Andres Knobel ■ Trusts and the UK: half a step forward, three steps backwards


Remember our paper calling for the registration of trusts? Back then the British government opposed this. During discussions related to the EU 4th Anti-Money Laundering Directive, Treasury spokesperson Lord Newby even said: “We consider registration of trusts to be a disproportionate approach and, in particular, one which undermines the common-law basis of trusts in the UK.”

It may be unfair to ridicule statements made in another era (2014), if it weren’t for the fact that they are still being made in the more modern times of 2017, such as when Jersey Finance claimed, in response to our trust paper, that “the requirement that all persons connected to a trust should be registered is unworkable, disproportionate, costly, and burdensome”.

Now, lo and behold, in 2017 the UK has approved registration of the beneficial owners of trusts…that meet certain conditions. Information will not be publicly accessible – but what were you expecting?!

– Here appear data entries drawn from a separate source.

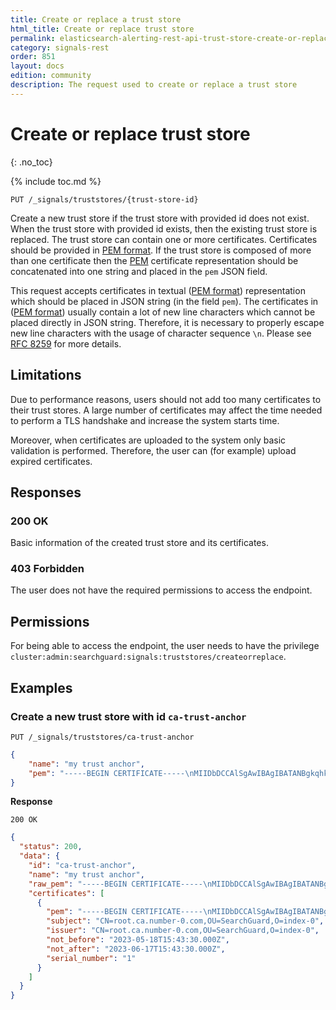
 ```yaml
---
title: Create or replace a trust store
html_title: Create or replace trust store
permalink: elasticsearch-alerting-rest-api-trust-store-create-or-replace
category: signals-rest
order: 851
layout: docs
edition: community
description: The request used to create or replace a trust store
---
```


<!--- Copyright 2023 floragunn GmbH -->

# Create or replace trust store
{: .no_toc}

{% include toc.md %}


```
PUT /_signals/truststores/{trust-store-id}
```

Create a new trust store if the trust store with provided id does not exist. When the trust store with provided id exists, then the existing
trust store is replaced. The trust store can contain one or more certificates. Certificates should be provided in
[PEM format](https://www.rfc-editor.org/rfc/rfc7468). If the trust store is composed of more than one certificate then the 
[PEM](https://www.rfc-editor.org/rfc/rfc7468) certificate representation should be concatenated into one string and placed in the `pem` 
JSON field.

This request accepts certificates in textual ([PEM format](https://www.rfc-editor.org/rfc/rfc7468)) representation which should be placed
in JSON string (in the field `pem`). The certificates in ([PEM format](https://www.rfc-editor.org/rfc/rfc7468)) usually contain a lot of new
line characters which cannot be placed directly in JSON string. Therefore, it is necessary to properly escape new line characters with the usage of
character sequence `\n`. Please see [RFC 8259](https://www.rfc-editor.org/rfc/rfc8259) for more details.

## Limitations

Due to performance reasons, users should not add too many certificates to their trust stores. A large number of certificates may affect 
the time needed to perform a TLS handshake and increase the system starts time.

Moreover, when certificates are uploaded to the system only basic validation is performed. Therefore, the user can (for example) upload
expired certificates.

## Responses

### 200 OK

Basic information of the created trust store and its certificates.

### 403 Forbidden

The user does not have the required permissions to access the endpoint.

## Permissions

For being able to access the endpoint, the user needs to have the privilege `cluster:admin:searchguard:signals:truststores/createorreplace`.

## Examples

### Create a new trust store with id `ca-trust-anchor`

```
PUT /_signals/truststores/ca-trust-anchor
```
```json
{
	"name": "my trust anchor",
	"pem": "-----BEGIN CERTIFICATE-----\nMIIDbDCCAlSgAwIBAgIBATANBgkqhkiG9w0BAQsFADBHMRAwDgYDVQQKDAdpbmRl\neC0wMRQwEgYDVQQLDAtTZWFyY2hHdWFyZDEdMBsGA1UEAwwUcm9vdC5jYS5udW1i\nZXItMC5jb20wHhcNMjMwNTE4MTU0MzMwWhcNMjMwNjE3MTU0MzMwWjBHMRAwDgYD\nVQQKDAdpbmRleC0wMRQwEgYDVQQLDAtTZWFyY2hHdWFyZDEdMBsGA1UEAwwUcm9v\ndC5jYS5udW1iZXItMC5jb20wggEiMA0GCSqGSIb3DQEBAQUAA4IBDwAwggEKAoIB\nAQDL0mJkBHydlHIYIfZbP05RvH/31J4S7Dlkw0hCZP8qsF9JWC9voeoLdxDm7XS1\nEQ/osotUD6C6JvQC8CUp659PMFJkvRbouoUMm4fy0t6W5Td2OejBZ5/JAsRogUw1\nZDBsUY4VzzG3YcZGO9D13/EGM+fDqGVLrd9KQU89EBz4ZTh9D5DwxdH//eKDWc3O\nLtJDd/0SQwq2QuQ6RMQo8UaFIcGtl4tpoukDPzwT0s+jNgHcNaJQcHCsf5qb5yfT\n6Vwd1n8mEyd7o7wErQpqQTYQSL6Zl5rVENggvLBZ+IoBPAdKnXLqVxGRS+8yfQbr\nr6ds0Ic0msEXOgf6Ma6Ax3ebAgMBAAGjYzBhMA8GA1UdEwEB/wQFMAMBAf8wHwYD\nVR0jBBgwFoAUZLIuPFJPTyMZCxSglaea/myWYJ8wHQYDVR0OBBYEFGSyLjxST08j\nGQsUoJWnmv5slmCfMA4GA1UdDwEB/wQEAwIBhjANBgkqhkiG9w0BAQsFAAOCAQEA\nSZ01KvwkwxjNf1azrBWAfVgUU78DsSzF3C732ABwpTfagypxVNCHxgKB2UUWTl3T\nV6N6noDcVr3F5s/uwNpqlWdvHdohnnP1L8kt7ffWVAKfrRq3HAZsZGL31wQVNL+Z\nxx1xeB3Y3Q3ual+D20VivPg9QH4EfJiRwAUD4DooW0EQtwbRqYxb+vM4EcdvSvZH\nWnJ/HIGRjCrp77+JiaNOK+BfOgZb1af3+fit7nJZGmbAchk4CivS/FVDMTPUwQnG\nFvYSkmIJr/LNMNLRrV1zPO5VKlNUB7IU40zyIsf4CwYoefPiF7Xy9HyCzL5v5Q9A\njyS2KwH21/DFtX582wsDOQ==\n-----END CERTIFICATE-----"
}
```

**Response**

```
200 OK
```

```json
{
  "status": 200,
  "data": {
    "id": "ca-trust-anchor",
    "name": "my trust anchor",
    "raw_pem": "-----BEGIN CERTIFICATE-----\nMIIDbDCCAlSgAwIBAgIBATANBgkqhkiG9w0BAQsFADBHMRAwDgYDVQQKDAdpbmRl\neC0wMRQwEgYDVQQLDAtTZWFyY2hHdWFyZDEdMBsGA1UEAwwUcm9vdC5jYS5udW1i\nZXItMC5jb20wHhcNMjMwNTE4MTU0MzMwWhcNMjMwNjE3MTU0MzMwWjBHMRAwDgYD\nVQQKDAdpbmRleC0wMRQwEgYDVQQLDAtTZWFyY2hHdWFyZDEdMBsGA1UEAwwUcm9v\ndC5jYS5udW1iZXItMC5jb20wggEiMA0GCSqGSIb3DQEBAQUAA4IBDwAwggEKAoIB\nAQDL0mJkBHydlHIYIfZbP05RvH/31J4S7Dlkw0hCZP8qsF9JWC9voeoLdxDm7XS1\nEQ/osotUD6C6JvQC8CUp659PMFJkvRbouoUMm4fy0t6W5Td2OejBZ5/JAsRogUw1\nZDBsUY4VzzG3YcZGO9D13/EGM+fDqGVLrd9KQU89EBz4ZTh9D5DwxdH//eKDWc3O\nLtJDd/0SQwq2QuQ6RMQo8UaFIcGtl4tpoukDPzwT0s+jNgHcNaJQcHCsf5qb5yfT\n6Vwd1n8mEyd7o7wErQpqQTYQSL6Zl5rVENggvLBZ+IoBPAdKnXLqVxGRS+8yfQbr\nr6ds0Ic0msEXOgf6Ma6Ax3ebAgMBAAGjYzBhMA8GA1UdEwEB/wQFMAMBAf8wHwYD\nVR0jBBgwFoAUZLIuPFJPTyMZCxSglaea/myWYJ8wHQYDVR0OBBYEFGSyLjxST08j\nGQsUoJWnmv5slmCfMA4GA1UdDwEB/wQEAwIBhjANBgkqhkiG9w0BAQsFAAOCAQEA\nSZ01KvwkwxjNf1azrBWAfVgUU78DsSzF3C732ABwpTfagypxVNCHxgKB2UUWTl3T\nV6N6noDcVr3F5s/uwNpqlWdvHdohnnP1L8kt7ffWVAKfrRq3HAZsZGL31wQVNL+Z\nxx1xeB3Y3Q3ual+D20VivPg9QH4EfJiRwAUD4DooW0EQtwbRqYxb+vM4EcdvSvZH\nWnJ/HIGRjCrp77+JiaNOK+BfOgZb1af3+fit7nJZGmbAchk4CivS/FVDMTPUwQnG\nFvYSkmIJr/LNMNLRrV1zPO5VKlNUB7IU40zyIsf4CwYoefPiF7Xy9HyCzL5v5Q9A\njyS2KwH21/DFtX582wsDOQ==\n-----END CERTIFICATE-----",
    "certificates": [
      {
        "pem": "-----BEGIN CERTIFICATE-----\nMIIDbDCCAlSgAwIBAgIBATANBgkqhkiG9w0BAQsFADBHMRAwDgYDVQQKDAdpbmRl\neC0wMRQwEgYDVQQLDAtTZWFyY2hHdWFyZDEdMBsGA1UEAwwUcm9vdC5jYS5udW1i\nZXItMC5jb20wHhcNMjMwNTE4MTU0MzMwWhcNMjMwNjE3MTU0MzMwWjBHMRAwDgYD\nVQQKDAdpbmRleC0wMRQwEgYDVQQLDAtTZWFyY2hHdWFyZDEdMBsGA1UEAwwUcm9v\ndC5jYS5udW1iZXItMC5jb20wggEiMA0GCSqGSIb3DQEBAQUAA4IBDwAwggEKAoIB\nAQDL0mJkBHydlHIYIfZbP05RvH/31J4S7Dlkw0hCZP8qsF9JWC9voeoLdxDm7XS1\nEQ/osotUD6C6JvQC8CUp659PMFJkvRbouoUMm4fy0t6W5Td2OejBZ5/JAsRogUw1\nZDBsUY4VzzG3YcZGO9D13/EGM+fDqGVLrd9KQU89EBz4ZTh9D5DwxdH//eKDWc3O\nLtJDd/0SQwq2QuQ6RMQo8UaFIcGtl4tpoukDPzwT0s+jNgHcNaJQcHCsf5qb5yfT\n6Vwd1n8mEyd7o7wErQpqQTYQSL6Zl5rVENggvLBZ+IoBPAdKnXLqVxGRS+8yfQbr\nr6ds0Ic0msEXOgf6Ma6Ax3ebAgMBAAGjYzBhMA8GA1UdEwEB/wQFMAMBAf8wHwYD\nVR0jBBgwFoAUZLIuPFJPTyMZCxSglaea/myWYJ8wHQYDVR0OBBYEFGSyLjxST08j\nGQsUoJWnmv5slmCfMA4GA1UdDwEB/wQEAwIBhjANBgkqhkiG9w0BAQsFAAOCAQEA\nSZ01KvwkwxjNf1azrBWAfVgUU78DsSzF3C732ABwpTfagypxVNCHxgKB2UUWTl3T\nV6N6noDcVr3F5s/uwNpqlWdvHdohnnP1L8kt7ffWVAKfrRq3HAZsZGL31wQVNL+Z\nxx1xeB3Y3Q3ual+D20VivPg9QH4EfJiRwAUD4DooW0EQtwbRqYxb+vM4EcdvSvZH\nWnJ/HIGRjCrp77+JiaNOK+BfOgZb1af3+fit7nJZGmbAchk4CivS/FVDMTPUwQnG\nFvYSkmIJr/LNMNLRrV1zPO5VKlNUB7IU40zyIsf4CwYoefPiF7Xy9HyCzL5v5Q9A\njyS2KwH21/DFtX582wsDOQ==\n-----END CERTIFICATE-----",
        "subject": "CN=root.ca.number-0.com,OU=SearchGuard,O=index-0",
        "issuer": "CN=root.ca.number-0.com,OU=SearchGuard,O=index-0",
        "not_before": "2023-05-18T15:43:30.000Z",
        "not_after": "2023-06-17T15:43:30.000Z",
        "serial_number": "1"
      }
    ]
  }
}
```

We’ll go into all the loopholes in a second. But the fact that the UK now has a beneficial ownership (BO) register of some trusts should not be underestimated. Not because it is an example to the world – in fact, other countries in the EU already have BO registries that cover a wider range of trusts. However, the argument goes:

‘it’s easy for countries with a Civil Law legal tradition (like most countries in Europe) to create a register of trusts because their laws don’t allow the creation of trusts, and they don’t have large trust industries, so in the end there will be nothing to register, and no industry will be affected. However, for Common Law countries like the UK or the U.S., with domestic trust laws and large trust industries, registration of trusts would be impossible or too complicated’.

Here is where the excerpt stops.